▸ What needs to be done: Every line in the records below with the string "acceptance" needs to be copied out.

(Dataset entries)
┌──
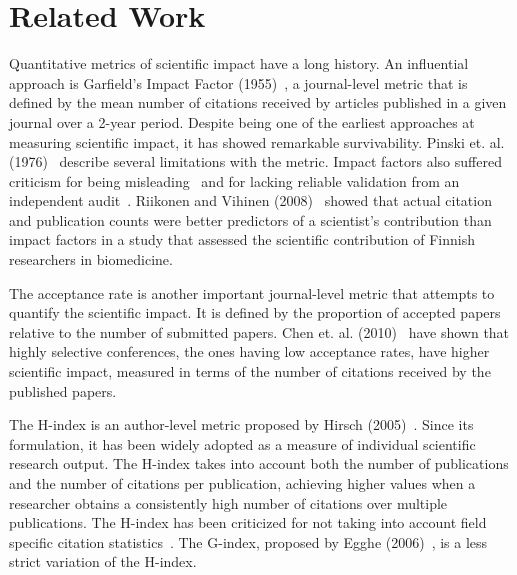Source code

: \documentclass[man]{apa6}
\begin{document}
\section{Related Work}\label{sec:related-work}

Quantitative metrics of scientific impact have a long history. An influential approach is
Garfield's Impact Factor (1955)~\cite{Garfield1955a}, a journal-level metric that is defined
by the mean number of citations received by articles published in a given journal over a 2-year period. 
Despite being one of the earliest approaches at measuring scientific impact, it has showed remarkable 
survivability. 
Pinski et. al. (1976)~\cite{Pinski1976} describe several limitations with the metric. Impact factors also suffered 
criticism for being misleading~\cite{Nature2016, Saha2003} and for lacking reliable validation from an independent 
audit~\cite{Rossner2007}. Riikonen and Vihinen (2008)~\cite{Riikonen2008} showed that actual citation 
and publication counts were better predictors of a scientist's contribution than impact factors in a 
study that assessed the scientific contribution of Finnish researchers in biomedicine.

The acceptance rate is another important journal-level metric that attempts to quantify the scientific impact. It
is defined by the proportion of accepted papers relative to the number of submitted papers. Chen et. al. (2010)~\cite{Chen2010} 
have shown that highly selective conferences, the ones having low acceptance rates, have higher 
scientific impact, measured in terms of the number of citations received by the published papers.

The H-index is an author-level metric proposed by Hirsch (2005)~\cite{Hirsch2005}. Since its formulation, it has been 
widely adopted as a measure of individual scientific research output.
The H-index takes into account both the number of publications and the number of citations per publication, 
achieving higher values when a researcher obtains a consistently high number of citations over multiple publications. 
The H-index has been criticized for not taking into account field specific citation
statistics~\cite{Wendl2007}. The G-index, proposed by Egghe (2006)~\cite{Egghe2006}, is a less strict variation 
of the H-index.
\end{document}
└──
▸ Response to the task:
The acceptance rate is another important journal-level metric that attempts to quantify the scientific impact. It
have shown that highly selective conferences, the ones having low acceptance rates, have higher 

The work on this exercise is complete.